Dungu : les Mbororo continuent à semer l'insécurité

La société civile signale la présence de plus de 15.000 éleveurs étrangers Mbororo dont la plupart sont armés. Ils sont localisés dans les collectivités de Ndolomo et de malingindo dans le Haut Uélé. Plusieurs sources locales signalent aussi la présence des rebelles ougandais de l’armée de résistance du seigneur, LRA. Radiookapi.net fait le fait le point avec José, un de ses reporters, qui vient de rentrer de Dungu, un territoire situé à près de 800 Km au nord-est de Kisangani à la frontière avec le Soudan.

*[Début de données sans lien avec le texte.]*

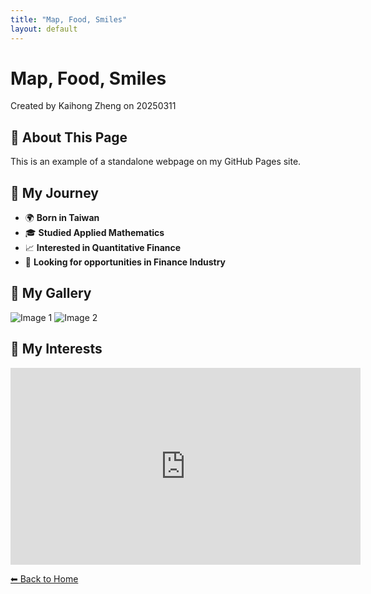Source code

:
 ```yaml
---
title: "Map, Food, Smiles"
layout: default
---
```


# Map, Food, Smiles
Created by Kaihong Zheng on 20250311

## 📍 About This Page
This is an example of a standalone webpage on my GitHub Pages site.

## 📌 My Journey
- 🌍 **Born in Taiwan**
- 🎓 **Studied Applied Mathematics**
- 📈 **Interested in Quantitative Finance**
- 💼 **Looking for opportunities in Finance Industry**

## 📸 My Gallery
![Image 1](https://via.placeholder.com/400)
![Image 2](https://via.placeholder.com/400)

## 🎥 My Interests
<iframe width="560" height="315" src="https://www.youtube.com/embed/dQw4w9WgXcQ" frameborder="0" allowfullscreen></iframe>

[⬅ Back to Home](./)
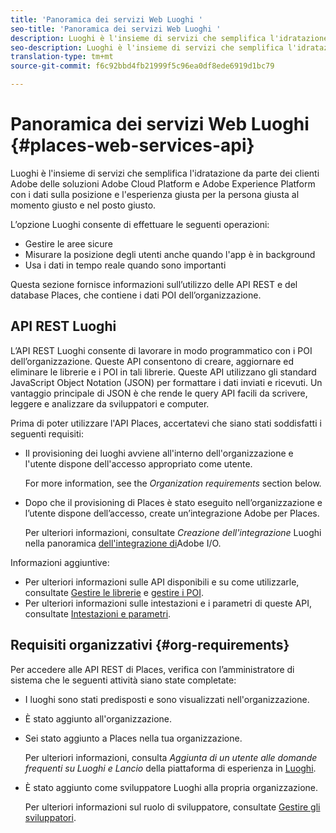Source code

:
 ```yaml
---
title: 'Panoramica dei servizi Web Luoghi '
seo-title: 'Panoramica dei servizi Web Luoghi '
description: Luoghi è l'insieme di servizi che semplifica l'idratazione da parte dei clienti Adobe delle soluzioni Adobe Experience Cloud e Adobe Experience Platform con i dati sulla posizione e l'esperienza giusta per la persona giusta al momento giusto e nel posto giusto.
seo-description: Luoghi è l'insieme di servizi che semplifica l'idratazione da parte dei clienti Adobe delle soluzioni Adobe Experience Cloud e Adobe Experience Platform con i dati sulla posizione e l'esperienza giusta per la persona giusta al momento giusto e nel posto giusto.
translation-type: tm+mt
source-git-commit: f6c92bbd4fb21999f5c96ea0df8ede6919d1bc79

---
```



# Panoramica dei servizi Web Luoghi {#places-web-services-api}

Luoghi è l'insieme di servizi che semplifica l'idratazione da parte dei clienti Adobe delle soluzioni Adobe Cloud Platform e Adobe Experience Platform con i dati sulla posizione e l'esperienza giusta per la persona giusta al momento giusto e nel posto giusto.

L’opzione Luoghi consente di effettuare le seguenti operazioni:

* Gestire le aree sicure
* Misurare la posizione degli utenti anche quando l'app è in background
* Usa i dati in tempo reale quando sono importanti

Questa sezione fornisce informazioni sull’utilizzo delle API REST e del database Places, che contiene i dati POI dell’organizzazione.

## API REST Luoghi

L’API REST Luoghi consente di lavorare in modo programmatico con i POI dell’organizzazione. Queste API consentono di creare, aggiornare ed eliminare le librerie e i POI in tali librerie. Queste API utilizzano gli standard JavaScript Object Notation (JSON) per formattare i dati inviati e ricevuti. Un vantaggio principale di JSON è che rende le query API facili da scrivere, leggere e analizzare da sviluppatori e computer.

Prima di poter utilizzare l'API Places, accertatevi che siano stati soddisfatti i seguenti requisiti:

* Il provisioning dei luoghi avviene all'interno dell'organizzazione e l'utente dispone dell'accesso appropriato come utente.

   For more information, see the *Organization requirements* section below.

* Dopo che il provisioning di Places è stato eseguito nell’organizzazione e l’utente dispone dell’accesso, create un’integrazione Adobe per Places.

   Per ulteriori informazioni, consultate *Creazione dell'integrazione* Luoghi nella panoramica [dell'integrazione di](/help/places-web-service-api/adobe-i-o-integration.md)Adobe I/O.

Informazioni aggiuntive:

* Per ulteriori informazioni sulle API disponibili e su come utilizzarle, consultate [Gestire le librerie](/help/places-web-service-api/api-usage/manage-libraries/manage-libraries.md) e [gestire i POI](/help/places-web-service-api/api-usage/manage-pois/manage-pois.md).
* Per ulteriori informazioni sulle intestazioni e i parametri di queste API, consultate [Intestazioni e parametri](/help/places-web-service-api/api-usage/headers-and-parameters.md).

## Requisiti organizzativi {#org-requirements}

Per accedere alle API REST di Places, verifica con l’amministratore di sistema che le seguenti attività siano state completate:

* I luoghi sono stati predisposti e sono visualizzati nell'organizzazione.
* È stato aggiunto all'organizzazione.
* Sei stato aggiunto a Places nella tua organizzazione.

   Per ulteriori informazioni, consulta *Aggiunta di un utente alle domande frequenti su Luoghi e Lancio* della piattaforma di esperienza in [Luoghi](/help/places-faqs.md).

* È stato aggiunto come sviluppatore Luoghi alla propria organizzazione.

   Per ulteriori informazioni sul ruolo di sviluppatore, consultate [Gestire gli sviluppatori](https://helpx.adobe.com/enterprise/using/manage-developers.html).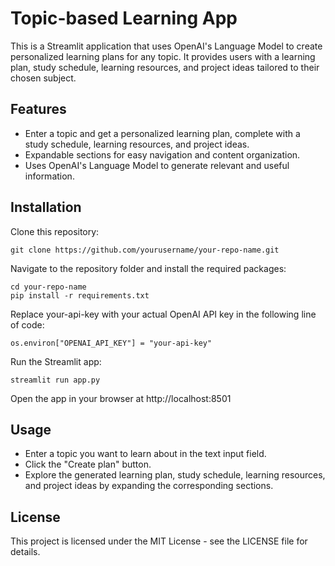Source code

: # Topic-based Learning App

This is a Streamlit application that uses OpenAI's Language Model to create personalized learning plans for any topic. It provides users with a learning plan, study schedule, learning resources, and project ideas tailored to their chosen subject.

## Features

- Enter a topic and get a personalized learning plan, complete with a study schedule, learning resources, and project ideas.
- Expandable sections for easy navigation and content organization.
- Uses OpenAI's Language Model to generate relevant and useful information.

## Installation

Clone this repository:
```
git clone https://github.com/yourusername/your-repo-name.git
```

Navigate to the repository folder and install the required packages:
```
cd your-repo-name
pip install -r requirements.txt
```

Replace your-api-key with your actual OpenAI API key in the following line of code:
```
os.environ["OPENAI_API_KEY"] = "your-api-key"
```

Run the Streamlit app:
```
streamlit run app.py
```

Open the app in your browser at http://localhost:8501

## Usage
- Enter a topic you want to learn about in the text input field.
- Click the "Create plan" button.
- Explore the generated learning plan, study schedule, learning resources, and project ideas by expanding the corresponding sections.

## License
This project is licensed under the MIT License - see the LICENSE file for details.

Quelle est la situation sécuritaire dans cette partie de la RD Congo?

José : Le territoire de Dungu est en proie à l’insécurité quasi permanente suite à la présence de groupes armés étrangers.
La société civile signale la présence de plus de 15.000 éleveurs étrangers, appelés “Mbororo”, dont la plupart sont armés.
Ils sont localisés dans les collectivités de Ndolomo et de Malingindo dans le Haut-Uélé. Mais également dans les territoires de Ango et de Poko dans le Bas-Uélé.
Plusieurs sources locales signalent aussi la présence des rebelles ougandais de l’armée de résistance du seigneur, LRA.
Ils sont signalés non seulement dans le territoire de Dungu mais également dans le territoire voisin de Faradje où ils sont plus actifs dans le parc de Garamba.
Ajoutées à ces deux groupes, des incursions fréquentes des éléments de la rébellion sud soudanaise du SPLA.
La société civile locale rapporte que la présence prolongée de ces groupes étrangers sur le sol congolais représente un danger pour les populations locales.

Leur présence peut-elle s’avérer un danger pour les populations locales ?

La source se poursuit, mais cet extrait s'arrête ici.